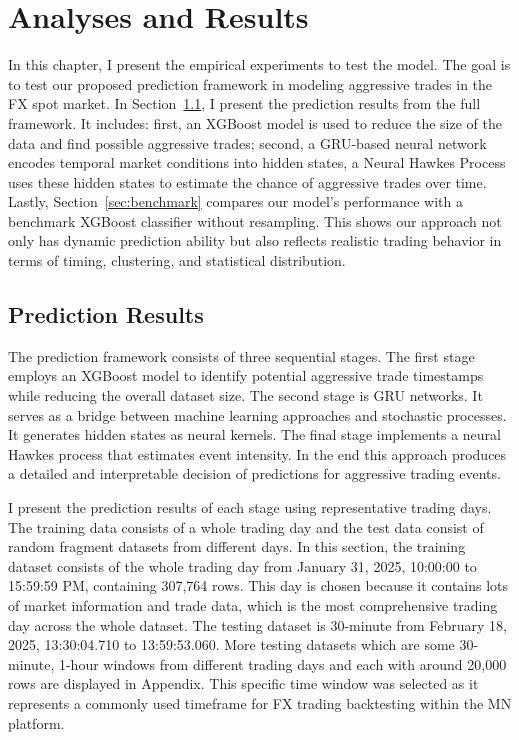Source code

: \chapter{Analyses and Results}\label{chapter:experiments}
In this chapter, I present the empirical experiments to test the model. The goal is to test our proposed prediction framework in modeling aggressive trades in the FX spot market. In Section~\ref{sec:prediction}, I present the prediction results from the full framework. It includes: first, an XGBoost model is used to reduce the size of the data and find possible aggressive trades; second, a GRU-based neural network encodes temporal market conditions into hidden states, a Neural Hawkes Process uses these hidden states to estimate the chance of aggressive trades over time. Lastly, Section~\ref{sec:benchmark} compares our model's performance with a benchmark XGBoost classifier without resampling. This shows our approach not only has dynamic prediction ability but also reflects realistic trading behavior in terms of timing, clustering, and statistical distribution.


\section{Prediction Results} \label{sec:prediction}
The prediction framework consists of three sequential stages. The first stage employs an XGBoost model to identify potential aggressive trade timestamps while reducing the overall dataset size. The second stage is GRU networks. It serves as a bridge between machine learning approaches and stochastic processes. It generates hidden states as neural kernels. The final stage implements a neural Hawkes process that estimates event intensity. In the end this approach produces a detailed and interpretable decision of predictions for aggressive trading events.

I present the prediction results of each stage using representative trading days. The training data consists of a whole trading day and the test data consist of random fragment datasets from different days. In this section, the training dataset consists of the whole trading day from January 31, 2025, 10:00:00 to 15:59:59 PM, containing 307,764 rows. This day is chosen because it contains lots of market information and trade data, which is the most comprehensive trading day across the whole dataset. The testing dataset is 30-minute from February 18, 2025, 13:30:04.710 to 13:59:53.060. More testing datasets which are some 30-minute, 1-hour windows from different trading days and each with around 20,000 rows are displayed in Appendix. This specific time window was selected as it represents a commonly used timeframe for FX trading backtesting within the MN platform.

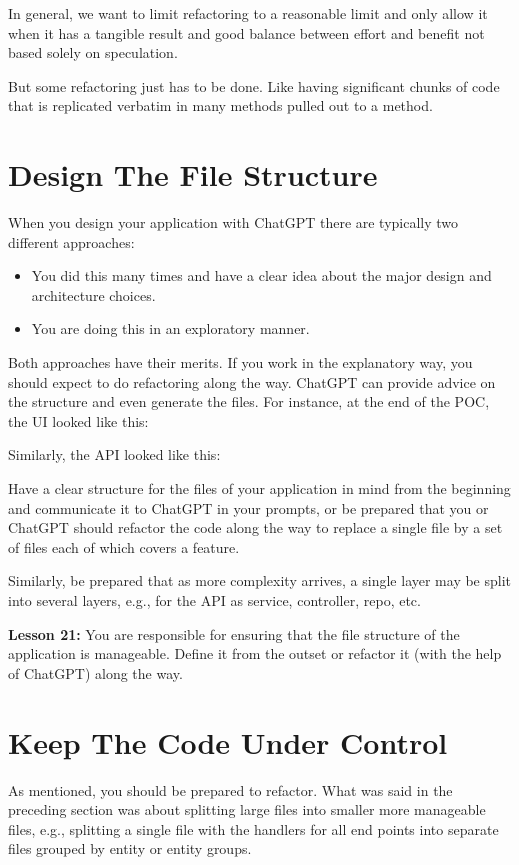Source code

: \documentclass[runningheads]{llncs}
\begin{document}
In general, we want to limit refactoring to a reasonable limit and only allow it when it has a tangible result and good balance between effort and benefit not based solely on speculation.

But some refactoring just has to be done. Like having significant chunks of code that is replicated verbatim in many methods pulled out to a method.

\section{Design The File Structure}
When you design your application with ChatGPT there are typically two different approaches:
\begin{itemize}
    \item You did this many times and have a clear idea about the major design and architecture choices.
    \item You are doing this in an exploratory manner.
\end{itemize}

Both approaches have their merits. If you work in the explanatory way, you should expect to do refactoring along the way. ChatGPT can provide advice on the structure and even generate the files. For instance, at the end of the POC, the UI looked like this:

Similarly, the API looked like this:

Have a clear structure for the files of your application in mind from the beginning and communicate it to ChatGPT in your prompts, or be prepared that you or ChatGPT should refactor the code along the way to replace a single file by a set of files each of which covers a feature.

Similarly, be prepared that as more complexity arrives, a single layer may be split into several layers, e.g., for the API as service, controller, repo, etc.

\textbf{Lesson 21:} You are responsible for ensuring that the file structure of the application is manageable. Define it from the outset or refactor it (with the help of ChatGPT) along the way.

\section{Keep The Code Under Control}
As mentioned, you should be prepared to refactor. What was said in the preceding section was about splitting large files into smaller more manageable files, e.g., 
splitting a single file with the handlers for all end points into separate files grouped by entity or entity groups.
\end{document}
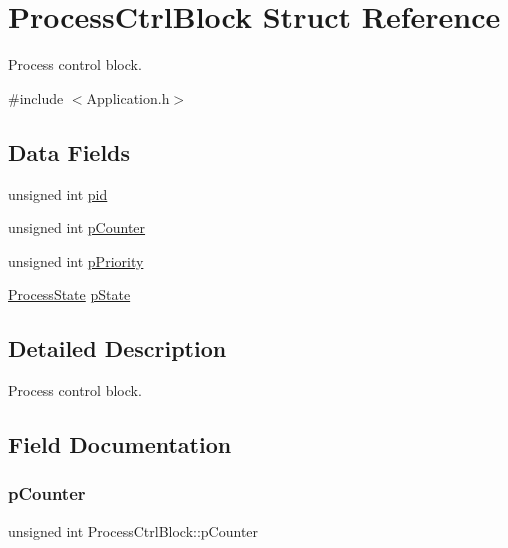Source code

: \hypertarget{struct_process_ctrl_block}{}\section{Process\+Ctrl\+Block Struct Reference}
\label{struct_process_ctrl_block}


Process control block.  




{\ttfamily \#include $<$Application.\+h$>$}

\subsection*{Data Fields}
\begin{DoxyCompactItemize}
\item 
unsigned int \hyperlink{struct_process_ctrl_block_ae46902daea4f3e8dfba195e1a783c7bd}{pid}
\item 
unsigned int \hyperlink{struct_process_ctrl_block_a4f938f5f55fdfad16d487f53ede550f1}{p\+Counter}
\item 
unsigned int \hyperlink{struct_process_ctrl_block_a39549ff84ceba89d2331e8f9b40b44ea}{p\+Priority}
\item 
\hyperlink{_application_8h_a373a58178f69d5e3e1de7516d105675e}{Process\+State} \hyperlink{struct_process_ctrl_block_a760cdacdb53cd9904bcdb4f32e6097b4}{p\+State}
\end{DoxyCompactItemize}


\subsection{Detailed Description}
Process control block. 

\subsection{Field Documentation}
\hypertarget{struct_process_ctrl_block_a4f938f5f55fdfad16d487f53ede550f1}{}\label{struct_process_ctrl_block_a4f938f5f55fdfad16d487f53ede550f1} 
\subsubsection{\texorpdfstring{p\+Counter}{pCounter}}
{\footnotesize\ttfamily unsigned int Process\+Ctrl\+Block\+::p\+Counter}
--
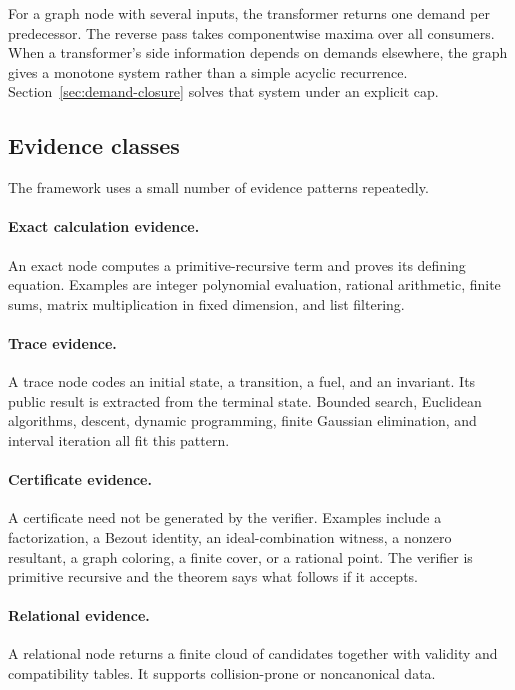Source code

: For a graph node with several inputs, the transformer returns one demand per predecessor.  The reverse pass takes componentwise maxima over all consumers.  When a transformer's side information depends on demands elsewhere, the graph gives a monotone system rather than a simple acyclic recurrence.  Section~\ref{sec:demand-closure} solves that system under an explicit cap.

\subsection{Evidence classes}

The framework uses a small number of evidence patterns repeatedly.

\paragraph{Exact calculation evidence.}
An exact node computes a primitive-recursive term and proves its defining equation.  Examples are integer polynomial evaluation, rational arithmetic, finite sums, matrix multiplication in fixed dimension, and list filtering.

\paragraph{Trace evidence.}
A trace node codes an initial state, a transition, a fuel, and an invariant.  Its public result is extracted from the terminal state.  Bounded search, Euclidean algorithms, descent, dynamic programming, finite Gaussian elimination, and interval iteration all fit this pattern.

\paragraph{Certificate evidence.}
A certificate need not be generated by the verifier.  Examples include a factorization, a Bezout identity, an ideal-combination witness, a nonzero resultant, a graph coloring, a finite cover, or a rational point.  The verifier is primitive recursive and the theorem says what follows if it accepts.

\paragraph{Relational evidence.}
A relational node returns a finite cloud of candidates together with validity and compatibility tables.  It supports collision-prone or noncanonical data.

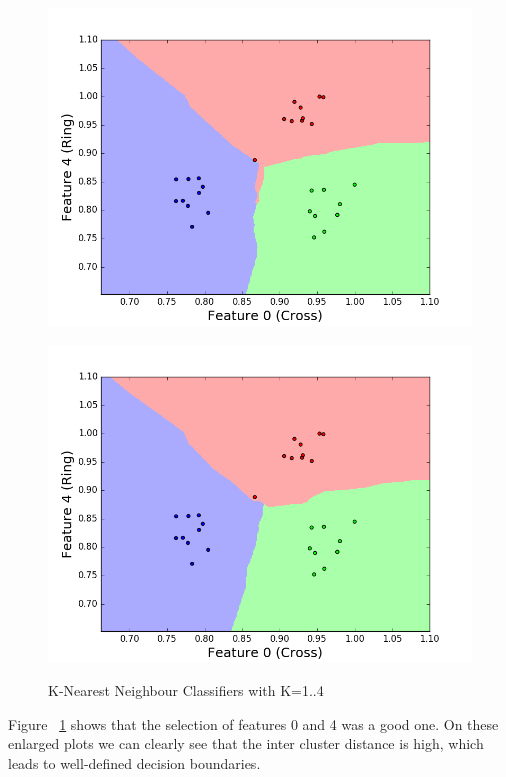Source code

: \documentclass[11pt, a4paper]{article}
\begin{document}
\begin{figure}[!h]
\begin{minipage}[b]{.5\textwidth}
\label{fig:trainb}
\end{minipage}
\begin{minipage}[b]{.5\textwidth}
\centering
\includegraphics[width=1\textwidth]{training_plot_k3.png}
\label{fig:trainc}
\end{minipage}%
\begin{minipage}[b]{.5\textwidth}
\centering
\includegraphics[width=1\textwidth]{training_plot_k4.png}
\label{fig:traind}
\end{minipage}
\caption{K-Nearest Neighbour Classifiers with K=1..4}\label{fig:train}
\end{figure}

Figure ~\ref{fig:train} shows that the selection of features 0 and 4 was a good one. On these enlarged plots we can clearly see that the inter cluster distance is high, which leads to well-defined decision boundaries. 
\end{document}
--
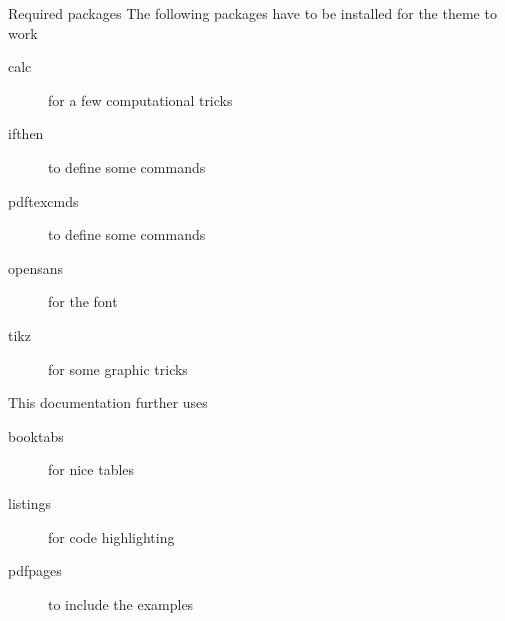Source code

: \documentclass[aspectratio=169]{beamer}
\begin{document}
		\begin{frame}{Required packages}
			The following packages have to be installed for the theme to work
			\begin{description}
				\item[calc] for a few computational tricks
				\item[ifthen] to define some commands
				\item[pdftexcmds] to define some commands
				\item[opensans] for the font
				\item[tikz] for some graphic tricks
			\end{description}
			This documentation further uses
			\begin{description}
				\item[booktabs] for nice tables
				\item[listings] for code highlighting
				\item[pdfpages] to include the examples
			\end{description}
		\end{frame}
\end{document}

## Exercise aim:
What belongs in the answer is each line of the listing that contains the word "recursive".

## Exercise solution:
An exact node computes a primitive-recursive term and proves its defining equation.  Examples are integer polynomial evaluation, rational arithmetic, finite sums, matrix multiplication in fixed dimension, and list filtering.
A certificate need not be generated by the verifier.  Examples include a factorization, a Bezout identity, an ideal-combination witness, a nonzero resultant, a graph coloring, a finite cover, or a rational point.  The verifier is primitive recursive and the theorem says what follows if it accepts.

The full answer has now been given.